* REQUIRED ACTION: Read the records and gather each line that includes "Figure".

---------- DATASET RECORDS ----------

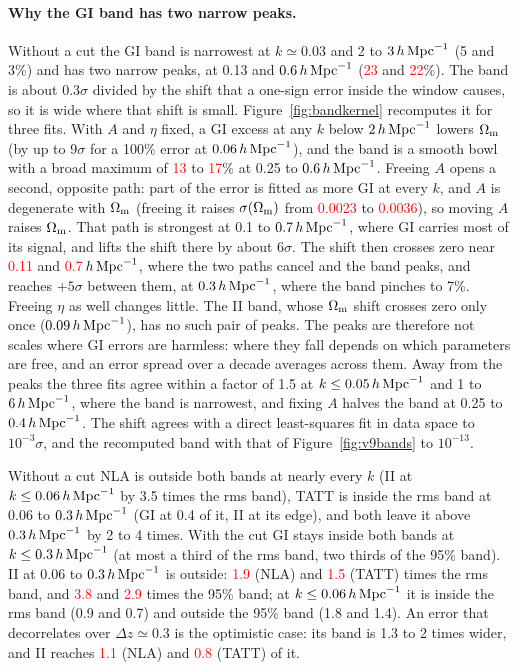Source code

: \documentclass[11pt]{article}
\newcommand{\hMpc}{\,h\,{\rm Mpc}^{-1}}
\newcommand{\Om}{\Omega_{\rm m}}
\newif\ifnumbersfinal
\newcommand{\refresh}[1]{\ifnumbersfinal#1\else\textcolor{red}{#1}\fi}
\newcommand{\NineNLAII}{\refresh{1.9}}
\newcommand{\NineTATTII}{\refresh{1.5}}
\newcommand{\NineNLAIIn}{\refresh{3.8}}
\newcommand{\NineTATTIIn}{\refresh{2.9}}
\newcommand{\NineNLAIIopt}{\refresh{1.1}}
\newcommand{\NineTATTIIopt}{\refresh{0.8}}
\newcommand{\NineKerPeakLo}{\refresh{23}}
\newcommand{\NineKerPeakHi}{\refresh{22}}
\newcommand{\NineKerSigFix}{\refresh{0.0023}}
\newcommand{\NineKerSigFree}{\refresh{0.0036}}
\newcommand{\NineKerCrossLo}{\refresh{0.11}}
\newcommand{\NineKerCrossHi}{\refresh{0.7}}
\newcommand{\NineKerFixLo}{\refresh{13}}
\newcommand{\NineKerFixHi}{\refresh{17}}
\newcommand{\Tol}{0.3}
\begin{document}
\paragraph{Why the GI band has two narrow peaks.}
Without a cut the GI band is narrowest at $k \simeq 0.03$ and 2 to
$3\hMpc$ (5 and 3\%) and has two narrow peaks, at 0.13 and $0.6\hMpc$
(\NineKerPeakLo{} and \NineKerPeakHi\%). The band is about \Tol$\sigma$
divided by the shift that a one-sign error inside the window causes, so it
is wide where that shift is small. Figure~\ref{fig:bandkernel} recomputes
it for three fits. With $A$ and $\eta$ fixed, a GI excess at any $k$ below
$2\hMpc$ lowers $\Om$ (by up to 9$\sigma$ for a 100\% error at
$0.06\hMpc$), and the band is a smooth bowl with a broad maximum of
\NineKerFixLo{} to \NineKerFixHi\% at 0.25 to $0.6\hMpc$. Freeing $A$
opens a second, opposite path: part of the error is fitted as more GI at
every $k$, and $A$ is degenerate with $\Om$ (freeing it raises
$\sigma(\Om)$ from \NineKerSigFix{} to \NineKerSigFree), so moving $A$
raises $\Om$. That path is strongest at 0.1 to $0.7\hMpc$, where GI
carries most of its signal, and lifts the shift there by about 6$\sigma$.
The shift then crosses zero near \NineKerCrossLo{} and
\NineKerCrossHi$\hMpc$, where the two paths cancel and the band peaks, and
reaches $+5\sigma$ between them, at $0.3\hMpc$, where the band pinches to
7\%. Freeing $\eta$ as well changes little. The II band, whose $\Om$ shift
crosses zero only once ($0.09\hMpc$), has no such pair of peaks. The peaks
are therefore not scales where GI errors are harmless: where they fall
depends on which parameters are free, and an error spread over a decade
averages across them. Away from the peaks the three fits agree within a
factor of 1.5 at $k \le 0.05\hMpc$ and 1 to $6\hMpc$, where the band is
narrowest, and fixing $A$ halves the band at 0.25 to $0.4\hMpc$. The shift
agrees with a direct least-squares fit in data space to $10^{-3}\sigma$,
and the recomputed band with that of Figure~\ref{fig:v9bands} to
$10^{-13}$.

Without a cut NLA is outside both bands at nearly every $k$ (II at $k \le
0.06\hMpc$ by 3.5 times the rms band), TATT is inside the rms band at 0.06
to $0.3\hMpc$ (GI at 0.4 of it, II at its edge), and both leave it above
$0.3\hMpc$ by 2 to 4 times. With the
cut GI stays inside both bands at $k \le 0.3\hMpc$ (at most a third of the
rms band, two thirds of the 95\% band). II at 0.06 to $0.3\hMpc$ is outside:
\NineNLAII{} (NLA) and \NineTATTII{} (TATT) times the rms band, and
\NineNLAIIn{} and \NineTATTIIn{} times the 95\% band; at $k \le
0.06\hMpc$ it is inside the rms band (0.9 and 0.7) and outside the 95\% band
(1.8 and 1.4). An error that decorrelates over $\Delta z \simeq 0.3$ is
the optimistic case: its band is 1.3 to 2 times wider, and II reaches
\NineNLAIIopt{} (NLA) and \NineTATTIIopt{} (TATT) of it.
\end{document}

----------

* ANSWER FOR THIS EXERCISE:
is wide where that shift is small. Figure~\ref{fig:bandkernel} recomputes
and the recomputed band with that of Figure~\ref{fig:v9bands} to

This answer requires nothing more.